Greetings and welcome to this wonderful forum.

I would expect that you have an elektroblock fitted in your van and that inside it is the split charge/fridge relays. You do surprise me in that you state that you have a separate charger on board because the elektroblock also contains a mains charger. Fuses for all habitation appliances are on the elektroblock too. If you can find your elektroblock make a note of the model number then when you become a full member PM me with your email address and I will send you a PDF file in English for it.
regards,
Wanderer


----------



## Nunny666 (May 14, 2014)

Sorry I prob didn't word correct yes I have an elektroblock on board charger which is la 110 , but this is only a charger no relays inside according to a and n , so the relay for the fridge split charge is somewhere else rather than inside the electro lock , this was their reply via email 
Hello the LA110 is just a charger unit. See a auto electrician to trace fault.

Kind regards,


----------



## Nunny666 (May 14, 2014)

And thankyou very much for replying much appreciated


----------



## Burtie (May 14, 2014)

If your motorhome happens to be the older shape same as the talbot express
Depending where the vehicle battery is mine used to be under the bonnet next
To that battery


----------



## Nunny666 (May 14, 2014)

Thanks burtie this is the shape if mine buddy


----------



## The Grand Wanderer (May 14, 2014)

Many thanks for the clarification. As Burtie says you will probably find both the split-charge and the fridge relays under the bonnet perhaps behind a cover but certainly near the battery.


----------



## Nunny666 (May 14, 2014)

That's great, thanks everyone for your help with this , I did notice a grey box above the battery when removed cover it just looked like a circuit board , and at side of the grey box was a black box , took cover off that and it just  looked like battery terminal connectors , shall go have another look in 5 min , thanks again appreciated guys


----------



## Nunny666 (May 14, 2014)

This is what is wrote in grey box cover above battery , inside is a circuit board


----------



## Burtie (May 14, 2014)

Nice looking motorhome but I don't think I would like to guess on that apart from the relay being under the bonnet but I think it would be a better option to trace the wires from the fridge


----------



## Nunny666 (May 14, 2014)

This is what's under that grey box folks


----------



## Nunny666 (May 14, 2014)

This black box is next to grey box just above battery


----------



## Nunny666 (May 14, 2014)

Which looks to be some sort of junction / connector box to me


----------



## Nunny666 (May 14, 2014)

Thanks for the comments buddy , I love this motorhome, and am learning all the time , managed to get hold of a good condition one , once I get this little problem sorted , lol , ime used to playing about with lambrettas , but will get hang if it


----------



## Nunny666 (May 14, 2014)

Found what the grey bitron video box does and its nothing to do with my relay ime trying to find 
As I now understand it there are two starting scenarios above zero deg / below zero deg and this cross over point could be plus or minus three or four deg. 
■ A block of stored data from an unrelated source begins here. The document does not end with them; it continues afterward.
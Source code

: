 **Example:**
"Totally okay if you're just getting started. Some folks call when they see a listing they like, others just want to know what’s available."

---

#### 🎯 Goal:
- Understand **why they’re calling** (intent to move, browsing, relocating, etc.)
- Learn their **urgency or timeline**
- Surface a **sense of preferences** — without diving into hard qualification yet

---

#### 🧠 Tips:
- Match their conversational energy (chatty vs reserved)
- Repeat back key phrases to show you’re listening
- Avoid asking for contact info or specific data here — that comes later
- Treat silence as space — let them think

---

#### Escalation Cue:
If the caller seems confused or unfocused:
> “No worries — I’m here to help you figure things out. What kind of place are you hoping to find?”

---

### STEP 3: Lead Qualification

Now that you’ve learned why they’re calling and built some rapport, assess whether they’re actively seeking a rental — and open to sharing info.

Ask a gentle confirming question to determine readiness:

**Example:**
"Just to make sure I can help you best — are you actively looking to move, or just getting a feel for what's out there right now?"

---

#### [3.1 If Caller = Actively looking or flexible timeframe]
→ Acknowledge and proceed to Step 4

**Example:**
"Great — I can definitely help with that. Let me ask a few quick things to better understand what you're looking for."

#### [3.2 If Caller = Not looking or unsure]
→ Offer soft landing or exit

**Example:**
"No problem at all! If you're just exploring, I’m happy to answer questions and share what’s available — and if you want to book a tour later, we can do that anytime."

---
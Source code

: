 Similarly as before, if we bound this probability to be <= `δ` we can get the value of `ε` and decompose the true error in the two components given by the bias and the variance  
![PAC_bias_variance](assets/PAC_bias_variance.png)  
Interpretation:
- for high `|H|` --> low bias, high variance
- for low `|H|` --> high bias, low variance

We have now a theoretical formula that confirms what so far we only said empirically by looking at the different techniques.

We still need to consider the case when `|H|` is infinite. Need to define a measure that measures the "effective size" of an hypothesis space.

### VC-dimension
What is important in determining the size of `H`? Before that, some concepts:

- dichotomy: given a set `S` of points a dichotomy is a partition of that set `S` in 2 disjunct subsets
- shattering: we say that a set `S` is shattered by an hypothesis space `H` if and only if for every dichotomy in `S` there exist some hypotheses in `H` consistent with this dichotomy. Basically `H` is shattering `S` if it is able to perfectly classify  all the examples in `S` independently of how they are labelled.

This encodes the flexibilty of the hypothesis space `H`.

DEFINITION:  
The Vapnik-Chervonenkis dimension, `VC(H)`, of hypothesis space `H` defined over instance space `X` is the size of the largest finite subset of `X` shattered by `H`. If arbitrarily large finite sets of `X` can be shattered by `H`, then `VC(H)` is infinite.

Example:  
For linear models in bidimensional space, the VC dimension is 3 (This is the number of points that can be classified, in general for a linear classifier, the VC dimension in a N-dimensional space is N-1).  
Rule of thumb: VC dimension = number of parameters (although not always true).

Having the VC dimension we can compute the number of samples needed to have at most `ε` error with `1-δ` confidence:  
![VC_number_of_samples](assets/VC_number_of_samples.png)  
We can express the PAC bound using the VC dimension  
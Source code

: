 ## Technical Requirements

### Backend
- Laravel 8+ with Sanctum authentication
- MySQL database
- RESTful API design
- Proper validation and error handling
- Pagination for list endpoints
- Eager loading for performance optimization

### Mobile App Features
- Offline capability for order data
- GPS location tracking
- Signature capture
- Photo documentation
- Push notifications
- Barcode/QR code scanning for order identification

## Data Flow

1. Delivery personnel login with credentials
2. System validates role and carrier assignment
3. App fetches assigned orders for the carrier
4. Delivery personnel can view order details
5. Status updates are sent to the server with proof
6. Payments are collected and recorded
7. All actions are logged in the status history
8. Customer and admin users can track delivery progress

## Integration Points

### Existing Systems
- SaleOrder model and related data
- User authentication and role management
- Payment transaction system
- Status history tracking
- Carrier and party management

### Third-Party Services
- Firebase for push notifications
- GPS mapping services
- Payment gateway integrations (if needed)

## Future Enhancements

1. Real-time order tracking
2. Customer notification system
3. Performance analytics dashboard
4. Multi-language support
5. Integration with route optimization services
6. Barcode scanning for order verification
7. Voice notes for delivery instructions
The very cold start system is controlled by a Bitron Video unit a grey box usually mounted above the battery. This controls a flame glowplug ( different to a normal glowplug ) and a solenoid both situated on top of the inlet manifold. The solenoid is used to inject diesel onto the flame glowplug, a description of the flame start plug can be found here. 


For above zero deg the flame glow plug is not used, the light will just flick on for a fraction of a second when you turn on the ignition and the engine relies on fast turn over, good compression and good atomisation to start, a worn engine, faulty starter motor, bad battery or clogged injectors will make it harder to start. 

For below zero the glow plug light will come on and if you wait long enough ( about 15 secs) before cranking the engine the light starts to flash and you can here the relay clicking in the control box, this I believe is to operate the solenoid, each time squirting a small amount of diesel onto the flame glowplug, igniting the fuel which then drips burning into the engine helping it to start. In very low temperatures (-10) this flashing carries on for about half a minute whilst the engine is running. 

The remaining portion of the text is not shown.